Anatomía del miedo y de la belleza
No es exagerado decir que el San Bartolomé de d’Agrate exige la mirada y luego la repulsa. Su anatomía está al desnudo: la carne sustituida por mármol blanco, la piel despojada, ahora envuelta como un manto sobre su hombro izquierdo, provocado más que exhibido
Este santo vivo deviene en metáfora de vulnerabilidad, exposición, sacrificio. Y es allí donde Del Toro ve un paralelo inevitable: el creador que descompone, reconstruye y luego observa cómo su criatura, casi obra, casi mártir de su propia invención, se marcha al mundo.
En el taller de la creación
Del Toro, que ha afirmado que la novela de Mary Shelley fue para él “una religión”, tomó la escultura de Milán como un banco de trabajo visual.
La criatura de su Frankenstein no aparece como monstrua remendada, sino como cristalización de la anatomía caída, de la piel que se retrae, de la estructura que queda. En la reseña de la filmoteca se dice: “En entrevistas, del Toro cita… la estatua de San Bartolomé como uno de los elementos de inspiración”.
El protagonista de la historia, el doctor Victor Frankenstein (interpretado por Oscar Isaac), no solo construye un cuerpo, sino que trabaja como artista, como escultor, como aquel que confronta la materia viva —o lo que queda de ella— con el ideal. La piel misma se vuelve terreno de experimentación, como el Apóstol que portaba su piel para convertirla en memoria y símbolo.
Martirio y monstruosidad: dos caras del mismo mito
¿Por qué un santo martirizado inspira al monstruo de Frankenstein? Porque ambos arrastran la condición de lo otro, lo sometido, lo construido para padecer, exhibir, soportar. Bartolomé fue desollado vivo por predicar; su cuerpo convertido en manifiesto.
En la película, la criatura no es únicamente horror: es imagen, estatua, víctima, belleza ruinosa.
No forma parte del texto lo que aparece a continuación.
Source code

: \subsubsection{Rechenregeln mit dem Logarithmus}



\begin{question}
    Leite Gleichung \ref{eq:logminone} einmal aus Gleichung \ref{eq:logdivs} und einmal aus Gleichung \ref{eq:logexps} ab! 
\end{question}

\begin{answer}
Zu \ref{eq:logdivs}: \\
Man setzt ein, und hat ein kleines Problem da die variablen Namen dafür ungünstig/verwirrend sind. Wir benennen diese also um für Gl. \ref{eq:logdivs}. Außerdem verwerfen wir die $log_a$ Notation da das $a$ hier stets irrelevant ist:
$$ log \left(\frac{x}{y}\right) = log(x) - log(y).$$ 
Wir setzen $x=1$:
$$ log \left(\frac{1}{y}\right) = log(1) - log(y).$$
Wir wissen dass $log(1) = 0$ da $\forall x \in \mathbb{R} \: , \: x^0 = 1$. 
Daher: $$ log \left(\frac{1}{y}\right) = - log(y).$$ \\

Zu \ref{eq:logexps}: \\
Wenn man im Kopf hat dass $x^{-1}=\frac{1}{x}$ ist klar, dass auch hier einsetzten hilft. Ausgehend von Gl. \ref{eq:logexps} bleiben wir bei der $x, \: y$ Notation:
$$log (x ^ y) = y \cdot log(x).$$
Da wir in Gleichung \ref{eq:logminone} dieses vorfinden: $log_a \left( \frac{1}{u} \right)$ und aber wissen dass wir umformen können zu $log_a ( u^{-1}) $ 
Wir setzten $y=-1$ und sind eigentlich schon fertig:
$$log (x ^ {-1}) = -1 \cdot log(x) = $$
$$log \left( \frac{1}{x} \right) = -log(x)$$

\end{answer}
En la simbología de Del Toro, la tortura del santo dialoga con la creación del monstruo: ambos portan la impronta de un autor, pero también la huella irreductible del sufrimiento.
El tablero cambia: el artista ya no solo es escultor de mármol, sino de carne. El monstruo ya no solo es criatura, sino arte en agonía. Y la piel del santo deviene en la piel que se somete al experimento, al rechazo, al exilio.